Document images with source code
━━━━

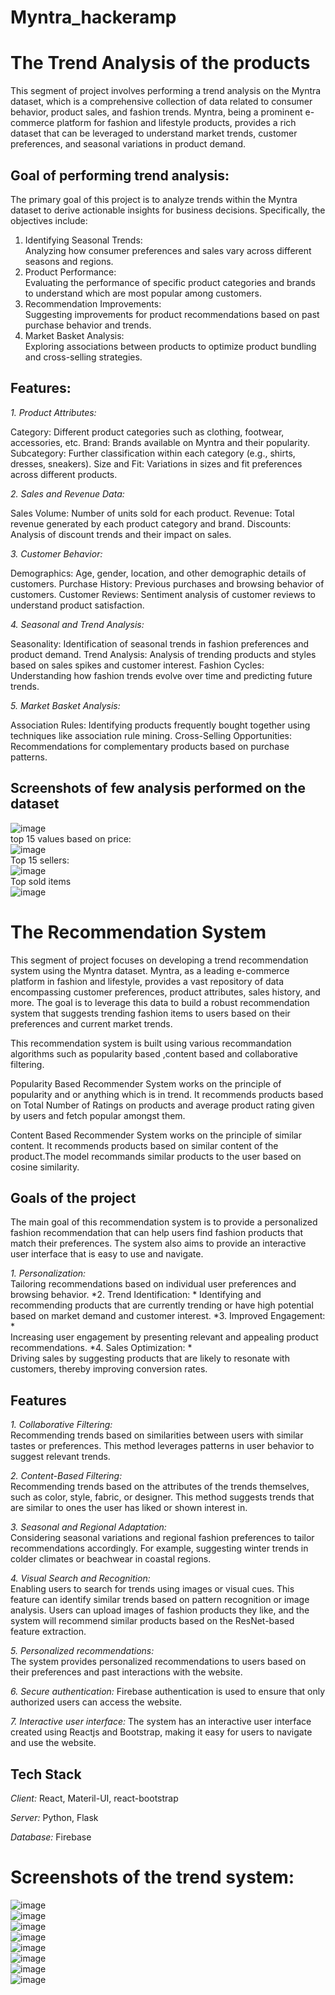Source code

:# Myntra_hackeramp
# The Trend Analysis of the products <br/>

This segment of project involves performing a trend analysis on the Myntra dataset, which is a comprehensive collection of data related to consumer behavior, product sales, and fashion trends. Myntra, being a prominent e-commerce platform for fashion and lifestyle products, provides a rich dataset that can be leveraged to understand market trends, customer preferences, and seasonal variations in product demand.

## Goal of performing trend analysis:
The primary goal of this project is to analyze trends within the Myntra dataset to derive actionable insights for business decisions. Specifically, the objectives include:

1. Identifying Seasonal Trends:<br/>
Analyzing how consumer preferences and sales vary across different seasons and regions.
2. Product Performance: <br/>
Evaluating the performance of specific product categories and brands to understand which are most popular among customers.
3. Recommendation Improvements: <br/>
Suggesting improvements for product recommendations based on past purchase behavior and trends.
4. Market Basket Analysis: <br/>
Exploring associations between products to optimize product bundling and cross-selling strategies.

## Features:
*1. Product Attributes:*<br/>

Category: Different product categories such as clothing, footwear, accessories, etc.
Brand: Brands available on Myntra and their popularity.
Subcategory: Further classification within each category (e.g., shirts, dresses, sneakers).
Size and Fit: Variations in sizes and fit preferences across different products.

*2. Sales and Revenue Data:*<br/>

Sales Volume: Number of units sold for each product.
Revenue: Total revenue generated by each product category and brand.
Discounts: Analysis of discount trends and their impact on sales.

*3. Customer Behavior:*<br/>

Demographics: Age, gender, location, and other demographic details of customers.
Purchase History: Previous purchases and browsing behavior of customers.
Customer Reviews: Sentiment analysis of customer reviews to understand product satisfaction.

*4. Seasonal and Trend Analysis:*<br/>

Seasonality: Identification of seasonal trends in fashion preferences and product demand.
Trend Analysis: Analysis of trending products and styles based on sales spikes and customer interest.
Fashion Cycles: Understanding how fashion trends evolve over time and predicting future trends.


*5. Market Basket Analysis:* <br/>

Association Rules: Identifying products frequently bought together using techniques like association rule mining.
Cross-Selling Opportunities: Recommendations for complementary products based on purchase patterns.

## Screenshots of few analysis performed on the dataset
![image](https://github.com/user-attachments/assets/1f7801fa-509b-4650-95cf-da9c0dded1b5)<br/>
top 15 values based on price:<br/>
![image](https://github.com/user-attachments/assets/4106b2ef-3732-4beb-9ef7-9f4cc8193227)<br/>
Top 15 sellers:<br/>
![image](https://github.com/user-attachments/assets/1f0b5646-a07f-407b-b4cf-d4b83bf8eea2)<br/>
Top sold items<br/>
![image](https://github.com/user-attachments/assets/17477384-6d71-46dc-9a70-bb71bc7846d6)<br/>





# The Recommendation System<br/>

This segment of project focuses on developing a trend recommendation system using the Myntra dataset. Myntra, as a leading e-commerce platform in fashion and lifestyle, provides a vast repository of data encompassing customer preferences, product attributes, sales history, and more. The goal is to leverage this data to build a robust recommendation system that suggests trending fashion items to users based on their preferences and current market trends.<br/>


This recommendation system is built using various recommandation algorithms such as popularity based ,content based and collaborative filtering.

Popularity Based Recommender System works on the principle of popularity and or anything which is in trend. It recommends products based on Total Number of Ratings on products and average product rating given by users and fetch popular amongst them.

Content Based Recommender System works on the principle of similar content. It recommends products based on similar content of the product.The model recommands similar products to the user based on cosine similarity.


## Goals of the project<br/>

The main goal of this recommendation system is to provide a personalized fashion recommendation that can help users find fashion products that match their preferences. The system also aims to provide an interactive user interface that is easy to use and navigate.

*1. Personalization:*<br/> 
Tailoring recommendations based on individual user preferences and browsing behavior.
*2. Trend Identification: *
Identifying and recommending products that are currently trending or have high potential based on market demand and customer interest.
*3. Improved Engagement: *<br/>
Increasing user engagement by presenting relevant and appealing product recommendations.
*4. Sales Optimization: *<br/>
Driving sales by suggesting products that are likely to resonate with customers, thereby improving conversion rates.


## Features

*1. Collaborative Filtering:*<br/>
    Recommending trends based on similarities between users with similar tastes or preferences. This method leverages patterns in user behavior to suggest relevant trends.

*2. Content-Based Filtering:*<br/>
    Recommending trends based on the attributes of the trends themselves, such as color, style, fabric, or designer. This method suggests trends that are similar to ones the user has liked or shown interest in.

*3. Seasonal and Regional Adaptation:*<br/>
    Considering seasonal variations and regional fashion preferences to tailor recommendations accordingly. For example, suggesting winter trends in colder climates or beachwear in coastal regions.

*4. Visual Search and Recognition:*<br/>
        Enabling users to search for trends using images or visual cues. This feature can identify similar trends based on pattern recognition or image analysis.
   Users can upload images of fashion products they like, and the system will recommend similar products based on the ResNet-based feature extraction.

*5. Personalized recommendations:*<br/>
    The system provides personalized recommendations to users based on their preferences and past interactions with the website.

*6. Secure authentication:*
    Firebase authentication is used to ensure that only authorized users can access the website.

*7. Interactive user interface:* 
    The system has an interactive user interface created using Reactjs and Bootstrap, making it easy for users to navigate and use the website.

## Tech Stack

*Client:* React, Materil-UI, react-bootstrap

*Server:* Python, Flask

*Database:* Firebase


# Screenshots of the trend system:<br/>
![image](https://github.com/user-attachments/assets/d6b21a3b-cf4d-473f-a4af-717af3336304)<br/>
![image](https://github.com/user-attachments/assets/4a9ff3de-eec1-4c5d-bec6-f6c339acbefd)<br/>
![image](https://github.com/user-attachments/assets/56cb481c-1ce9-48d1-8632-c822408e1e42)<br/>
![image](https://github.com/user-attachments/assets/68879a4a-50cb-418a-8c6f-46a241dd17c1)<br/>
![image](https://github.com/user-attachments/assets/49848b48-a67e-438a-ae01-d854c4ff7858)<br/>
![image](https://github.com/user-attachments/assets/fbd1d144-0aff-45c7-9c32-4c485ca8f873)<br/>
![image](https://github.com/user-attachments/assets/b2096f6e-bc46-4f24-8d1f-9899b15ed432)<br/>
![image](https://github.com/user-attachments/assets/86054584-e339-45a9-a756-14ab1fee8f33)<br/>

━━━━

[TASK]
Where does the string "patterns" appear in the records above? Show every line that holds it.

[FINISHED TASK]
Cross-Selling Opportunities: Recommendations for complementary products based on purchase patterns.
    Recommending trends based on similarities between users with similar tastes or preferences. This method leverages patterns in user behavior to suggest relevant trends.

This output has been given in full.